→ **DATA FOR PROCESSING**:
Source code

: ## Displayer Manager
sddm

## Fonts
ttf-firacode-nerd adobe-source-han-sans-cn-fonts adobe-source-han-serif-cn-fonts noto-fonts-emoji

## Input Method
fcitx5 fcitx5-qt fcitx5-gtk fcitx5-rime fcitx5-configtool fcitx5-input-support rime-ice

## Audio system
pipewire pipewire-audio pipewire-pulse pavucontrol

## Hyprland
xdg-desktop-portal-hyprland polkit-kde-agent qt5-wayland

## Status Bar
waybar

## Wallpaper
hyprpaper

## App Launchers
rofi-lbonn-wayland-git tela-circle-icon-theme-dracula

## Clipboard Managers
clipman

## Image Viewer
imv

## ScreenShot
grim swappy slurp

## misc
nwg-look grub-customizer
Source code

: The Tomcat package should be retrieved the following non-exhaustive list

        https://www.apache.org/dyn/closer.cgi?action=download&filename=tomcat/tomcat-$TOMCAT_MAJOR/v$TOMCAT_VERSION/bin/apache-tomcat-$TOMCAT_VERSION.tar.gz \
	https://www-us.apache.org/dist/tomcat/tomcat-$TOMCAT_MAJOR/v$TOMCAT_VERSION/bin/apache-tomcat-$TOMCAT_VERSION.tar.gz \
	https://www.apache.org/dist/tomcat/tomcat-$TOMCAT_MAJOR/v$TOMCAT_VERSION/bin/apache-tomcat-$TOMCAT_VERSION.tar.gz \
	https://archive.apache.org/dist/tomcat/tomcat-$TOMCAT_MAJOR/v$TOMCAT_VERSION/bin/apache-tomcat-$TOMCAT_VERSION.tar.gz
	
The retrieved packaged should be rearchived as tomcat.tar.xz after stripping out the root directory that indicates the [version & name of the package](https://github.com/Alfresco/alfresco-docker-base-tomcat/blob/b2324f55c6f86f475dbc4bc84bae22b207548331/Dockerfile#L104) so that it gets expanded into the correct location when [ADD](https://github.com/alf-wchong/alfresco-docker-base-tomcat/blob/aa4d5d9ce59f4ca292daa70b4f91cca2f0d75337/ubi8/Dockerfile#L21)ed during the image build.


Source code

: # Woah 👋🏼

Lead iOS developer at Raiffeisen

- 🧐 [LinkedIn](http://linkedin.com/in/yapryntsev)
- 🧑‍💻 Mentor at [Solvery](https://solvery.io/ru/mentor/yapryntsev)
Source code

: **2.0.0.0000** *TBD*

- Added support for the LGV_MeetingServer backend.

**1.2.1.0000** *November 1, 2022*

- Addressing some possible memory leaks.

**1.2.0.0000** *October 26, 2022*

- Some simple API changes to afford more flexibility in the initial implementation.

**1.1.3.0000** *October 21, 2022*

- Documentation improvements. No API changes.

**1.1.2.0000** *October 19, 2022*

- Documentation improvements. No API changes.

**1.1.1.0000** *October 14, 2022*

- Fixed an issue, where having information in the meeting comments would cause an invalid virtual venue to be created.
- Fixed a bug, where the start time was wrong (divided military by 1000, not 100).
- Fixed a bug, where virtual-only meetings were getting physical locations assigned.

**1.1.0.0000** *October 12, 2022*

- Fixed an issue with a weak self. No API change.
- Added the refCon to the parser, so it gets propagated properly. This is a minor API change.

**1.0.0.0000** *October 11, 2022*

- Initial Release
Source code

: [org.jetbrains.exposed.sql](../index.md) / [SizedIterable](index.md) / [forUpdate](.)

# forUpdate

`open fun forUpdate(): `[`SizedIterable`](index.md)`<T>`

→ **EXERCISE AIM**: Each line of the data should be transcribed exactly.

→ **TASK RESPONSE**:
Source code

: ## Displayer Manager
sddm

## Fonts
ttf-firacode-nerd adobe-source-han-sans-cn-fonts adobe-source-han-serif-cn-fonts noto-fonts-emoji

## Input Method
fcitx5 fcitx5-qt fcitx5-gtk fcitx5-rime fcitx5-configtool fcitx5-input-support rime-ice

## Audio system
pipewire pipewire-audio pipewire-pulse pavucontrol

## Hyprland
xdg-desktop-portal-hyprland polkit-kde-agent qt5-wayland

## Status Bar
waybar

## Wallpaper
hyprpaper

## App Launchers
rofi-lbonn-wayland-git tela-circle-icon-theme-dracula

## Clipboard Managers
clipman

## Image Viewer
imv

## ScreenShot
grim swappy slurp

## misc
nwg-look grub-customizer
Source code

: The Tomcat package should be retrieved the following non-exhaustive list

        https://www.apache.org/dyn/closer.cgi?action=download&filename=tomcat/tomcat-$TOMCAT_MAJOR/v$TOMCAT_VERSION/bin/apache-tomcat-$TOMCAT_VERSION.tar.gz \
	https://www-us.apache.org/dist/tomcat/tomcat-$TOMCAT_MAJOR/v$TOMCAT_VERSION/bin/apache-tomcat-$TOMCAT_VERSION.tar.gz \
	https://www.apache.org/dist/tomcat/tomcat-$TOMCAT_MAJOR/v$TOMCAT_VERSION/bin/apache-tomcat-$TOMCAT_VERSION.tar.gz \
	https://archive.apache.org/dist/tomcat/tomcat-$TOMCAT_MAJOR/v$TOMCAT_VERSION/bin/apache-tomcat-$TOMCAT_VERSION.tar.gz
	
The retrieved packaged should be rearchived as tomcat.tar.xz after stripping out the root directory that indicates the [version & name of the package](https://github.com/Alfresco/alfresco-docker-base-tomcat/blob/b2324f55c6f86f475dbc4bc84bae22b207548331/Dockerfile#L104) so that it gets expanded into the correct location when [ADD](https://github.com/alf-wchong/alfresco-docker-base-tomcat/blob/aa4d5d9ce59f4ca292daa70b4f91cca2f0d75337/ubi8/Dockerfile#L21)ed during the image build.


Source code

: # Woah 👋🏼

Lead iOS developer at Raiffeisen

- 🧐 [LinkedIn](http://linkedin.com/in/yapryntsev)
- 🧑‍💻 Mentor at [Solvery](https://solvery.io/ru/mentor/yapryntsev)
Source code

: **2.0.0.0000** *TBD*

- Added support for the LGV_MeetingServer backend.

**1.2.1.0000** *November 1, 2022*

- Addressing some possible memory leaks.

**1.2.0.0000** *October 26, 2022*

- Some simple API changes to afford more flexibility in the initial implementation.

**1.1.3.0000** *October 21, 2022*

- Documentation improvements. No API changes.

**1.1.2.0000** *October 19, 2022*

- Documentation improvements. No API changes.

**1.1.1.0000** *October 14, 2022*

- Fixed an issue, where having information in the meeting comments would cause an invalid virtual venue to be created.
- Fixed a bug, where the start time was wrong (divided military by 1000, not 100).
- Fixed a bug, where virtual-only meetings were getting physical locations assigned.

**1.1.0.0000** *October 12, 2022*

- Fixed an issue with a weak self. No API change.
- Added the refCon to the parser, so it gets propagated properly. This is a minor API change.

**1.0.0.0000** *October 11, 2022*

- Initial Release
Source code

: [org.jetbrains.exposed.sql](../index.md) / [SizedIterable](index.md) / [forUpdate](.)

# forUpdate

`open fun forUpdate(): `[`SizedIterable`](index.md)`<T>`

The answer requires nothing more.